### Exercise inputs
↓

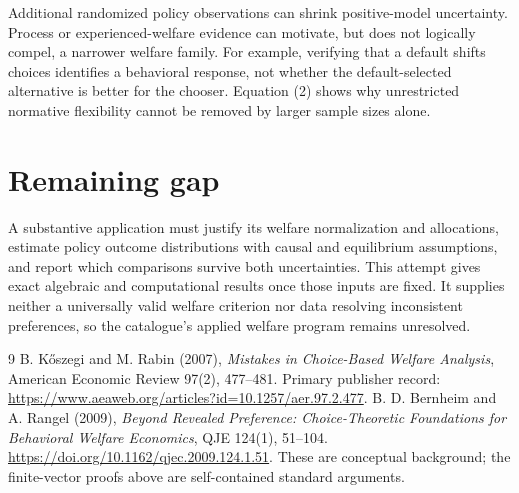 \documentclass[11pt,a4paper]{article}
\begin{document}
Additional randomized policy observations can shrink positive-model uncertainty. Process or experienced-welfare evidence can motivate, but does not logically compel, a narrower welfare family. For example, verifying that a default shifts choices identifies a behavioral response, not whether the default-selected alternative is better for the chooser. Equation (2) shows why unrestricted normative flexibility cannot be removed by larger sample sizes alone.

\section{Remaining gap}
A substantive application must justify its welfare normalization and allocations, estimate policy outcome distributions with causal and equilibrium assumptions, and report which comparisons survive both uncertainties. This attempt gives exact algebraic and computational results once those inputs are fixed. It supplies neither a universally valid welfare criterion nor data resolving inconsistent preferences, so the catalogue's applied welfare program remains unresolved.

\begin{thebibliography}{9}
 B. K\H{o}szegi and M. Rabin (2007), \emph{Mistakes in Choice-Based Welfare Analysis}, American Economic Review 97(2), 477--481. Primary publisher record: \url{https://www.aeaweb.org/articles?id=10.1257/aer.97.2.477}.
 B. D. Bernheim and A. Rangel (2009), \emph{Beyond Revealed Preference: Choice-Theoretic Foundations for Behavioral Welfare Economics}, QJE 124(1), 51--104. \url{https://doi.org/10.1162/qjec.2009.124.1.51}. These are conceptual background; the finite-vector proofs above are self-contained standard arguments.
\end{thebibliography}
\end{document}
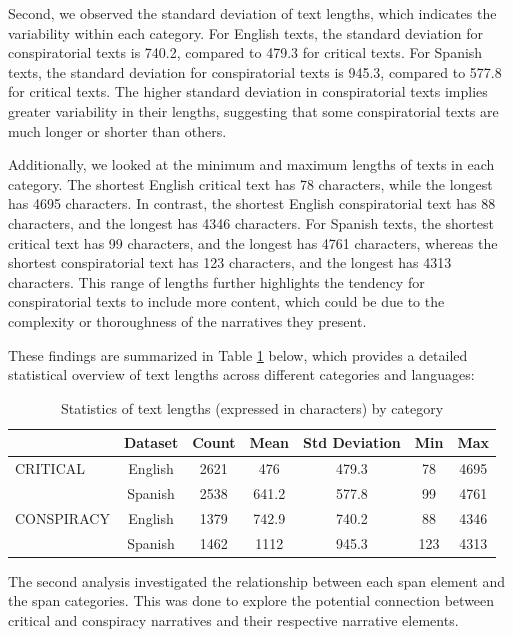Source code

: \documentclass{Configuration_Files/PoliMi3i_thesis}
\begin{document}
Second, we observed the standard deviation of text lengths, which indicates the variability within each category. For English texts, the standard deviation for conspiratorial texts is 740.2, compared to 479.3 for critical texts. For Spanish texts, the standard deviation for conspiratorial texts is 945.3, compared to 577.8 for critical texts. The higher standard deviation in conspiratorial texts implies greater variability in their lengths, suggesting that some conspiratorial texts are much longer or shorter than others.

Additionally, we looked at the minimum and maximum lengths of texts in each category. The shortest English critical text has 78 characters, while the longest has 4695 characters. In contrast, the shortest English conspiratorial text has 88 characters, and the longest has 4346 characters. For Spanish texts, the shortest critical text has 99 characters, and the longest has 4761 characters, whereas the shortest conspiratorial text has 123 characters, and the longest has 4313 characters. This range of lengths further highlights the tendency for conspiratorial texts to include more content, which could be due to the complexity or thoroughness of the narratives they present.

These findings are summarized in Table \ref{tab:text_length} below, which provides a detailed statistical overview of text lengths across different categories and languages:

\begin{table}[H]
\centering
\small
\begin{tabular}{l|cccccc}
\hline
        & Dataset & Count & Mean & Std Deviation & Min & Max \\
\hline
CRITICAL & English & 2621 & 476 & 479.3 & 78 & 4695 \\
         & Spanish & 2538 & 641.2 & 577.8 & 99 & 4761 \\
\hline
CONSPIRACY & English & 1379 & 742.9 & 740.2 & 88 & 4346 \\
           & Spanish & 1462 & 1112 & 945.3 & 123 & 4313 \\
\hline
\end{tabular}
\caption{\small Statistics of text lengths (expressed in characters) by category}
\label{tab:text_length}
\end{table}
\FloatBarrier

The second analysis investigated the relationship between each span element and the span categories. This was done to explore the potential connection between critical and conspiracy narratives and their respective narrative elements.
\end{document}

↑

### Problem to work on
Only the line with "Second, we observed" and those preceding it, back to the first line of the entries, should be repeated exactly, without pictures.

### Task result
 \documentclass[11pt,a4paper]{article}
\begin{document}
Additional randomized policy observations can shrink positive-model uncertainty. Process or experienced-welfare evidence can motivate, but does not logically compel, a narrower welfare family. For example, verifying that a default shifts choices identifies a behavioral response, not whether the default-selected alternative is better for the chooser. Equation (2) shows why unrestricted normative flexibility cannot be removed by larger sample sizes alone.

\section{Remaining gap}
A substantive application must justify its welfare normalization and allocations, estimate policy outcome distributions with causal and equilibrium assumptions, and report which comparisons survive both uncertainties. This attempt gives exact algebraic and computational results once those inputs are fixed. It supplies neither a universally valid welfare criterion nor data resolving inconsistent preferences, so the catalogue's applied welfare program remains unresolved.

\begin{thebibliography}{9}
 B. K\H{o}szegi and M. Rabin (2007), \emph{Mistakes in Choice-Based Welfare Analysis}, American Economic Review 97(2), 477--481. Primary publisher record: \url{https://www.aeaweb.org/articles?id=10.1257/aer.97.2.477}.
 B. D. Bernheim and A. Rangel (2009), \emph{Beyond Revealed Preference: Choice-Theoretic Foundations for Behavioral Welfare Economics}, QJE 124(1), 51--104. \url{https://doi.org/10.1162/qjec.2009.124.1.51}. These are conceptual background; the finite-vector proofs above are self-contained standard arguments.
\end{thebibliography}
\end{document}
Source code

: \documentclass{Configuration_Files/PoliMi3i_thesis}
\begin{document}
Second, we observed the standard deviation of text lengths, which indicates the variability within each category. For English texts, the standard deviation for conspiratorial texts is 740.2, compared to 479.3 for critical texts. For Spanish texts, the standard deviation for conspiratorial texts is 945.3, compared to 577.8 for critical texts. The higher standard deviation in conspiratorial texts implies greater variability in their lengths, suggesting that some conspiratorial texts are much longer or shorter than others.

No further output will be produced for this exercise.